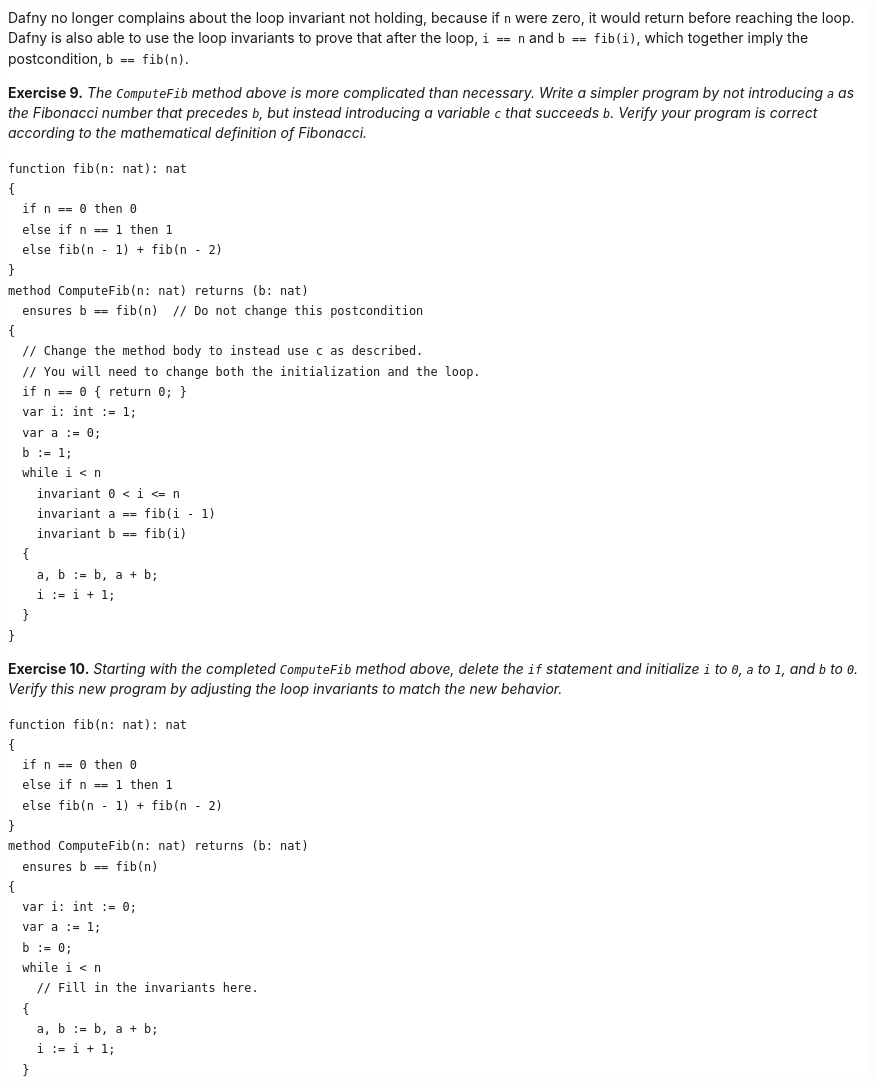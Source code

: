 Dafny no longer complains about the loop invariant not
holding, because if `n` were zero, it would return before reaching the loop.
Dafny is also able to use the loop invariants to prove that after the loop, `i == n`
and `b == fib(i)`, which together imply the postcondition, `b == fib(n)`.

**Exercise 9.**
  *The `ComputeFib` method above is more complicated than
  necessary. Write a simpler program by not introducing `a` as the
  Fibonacci number that precedes `b`, but instead introducing a
  variable `c` that succeeds `b`. Verify your program is correct
  according to the mathematical definition of Fibonacci.*


```dafny
function fib(n: nat): nat
{
  if n == 0 then 0
  else if n == 1 then 1
  else fib(n - 1) + fib(n - 2)
}
method ComputeFib(n: nat) returns (b: nat)
  ensures b == fib(n)  // Do not change this postcondition
{
  // Change the method body to instead use c as described.
  // You will need to change both the initialization and the loop.
  if n == 0 { return 0; }
  var i: int := 1;
  var a := 0;
  b := 1;
  while i < n
    invariant 0 < i <= n
    invariant a == fib(i - 1)
    invariant b == fib(i)
  {
    a, b := b, a + b;
    i := i + 1;
  }
}
```


**Exercise 10.**
  *Starting with the completed `ComputeFib` method above, delete the
  `if` statement and initialize `i` to `0`, `a` to `1`, and `b` to
  `0`.  Verify this new program by adjusting the loop invariants to
  match the new behavior.*


```dafny
function fib(n: nat): nat
{
  if n == 0 then 0
  else if n == 1 then 1
  else fib(n - 1) + fib(n - 2)
}
method ComputeFib(n: nat) returns (b: nat)
  ensures b == fib(n)
{
  var i: int := 0;
  var a := 1;
  b := 0;
  while i < n
    // Fill in the invariants here.
  {
    a, b := b, a + b;
    i := i + 1;
  }
```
····················
■ TASK INSTRUCTIONS
The reply should hold every entry above, given again exactly, but not a single picture.

■ OUTPUT OF THE TASK
Source code

: Dafny no longer complains about the loop invariant not
holding, because if `n` were zero, it would return before reaching the loop.
Dafny is also able to use the loop invariants to prove that after the loop, `i == n`
and `b == fib(i)`, which together imply the postcondition, `b == fib(n)`.

**Exercise 9.**
  *The `ComputeFib` method above is more complicated than
  necessary. Write a simpler program by not introducing `a` as the
  Fibonacci number that precedes `b`, but instead introducing a
  variable `c` that succeeds `b`. Verify your program is correct
  according to the mathematical definition of Fibonacci.*


```dafny
function fib(n: nat): nat
{
  if n == 0 then 0
  else if n == 1 then 1
  else fib(n - 1) + fib(n - 2)
}
method ComputeFib(n: nat) returns (b: nat)
  ensures b == fib(n)  // Do not change this postcondition
{
  // Change the method body to instead use c as described.
  // You will need to change both the initialization and the loop.
  if n == 0 { return 0; }
  var i: int := 1;
  var a := 0;
  b := 1;
  while i < n
    invariant 0 < i <= n
    invariant a == fib(i - 1)
    invariant b == fib(i)
  {
    a, b := b, a + b;
    i := i + 1;
  }
}
```


**Exercise 10.**
  *Starting with the completed `ComputeFib` method above, delete the
  `if` statement and initialize `i` to `0`, `a` to `1`, and `b` to
  `0`.  Verify this new program by adjusting the loop invariants to
  match the new behavior.*


```dafny
function fib(n: nat): nat
{
  if n == 0 then 0
  else if n == 1 then 1
  else fib(n - 1) + fib(n - 2)
}
method ComputeFib(n: nat) returns (b: nat)
  ensures b == fib(n)
{
  var i: int := 0;
  var a := 1;
  b := 0;
  while i < n
    // Fill in the invariants here.
  {
    a, b := b, a + b;
    i := i + 1;
  }
```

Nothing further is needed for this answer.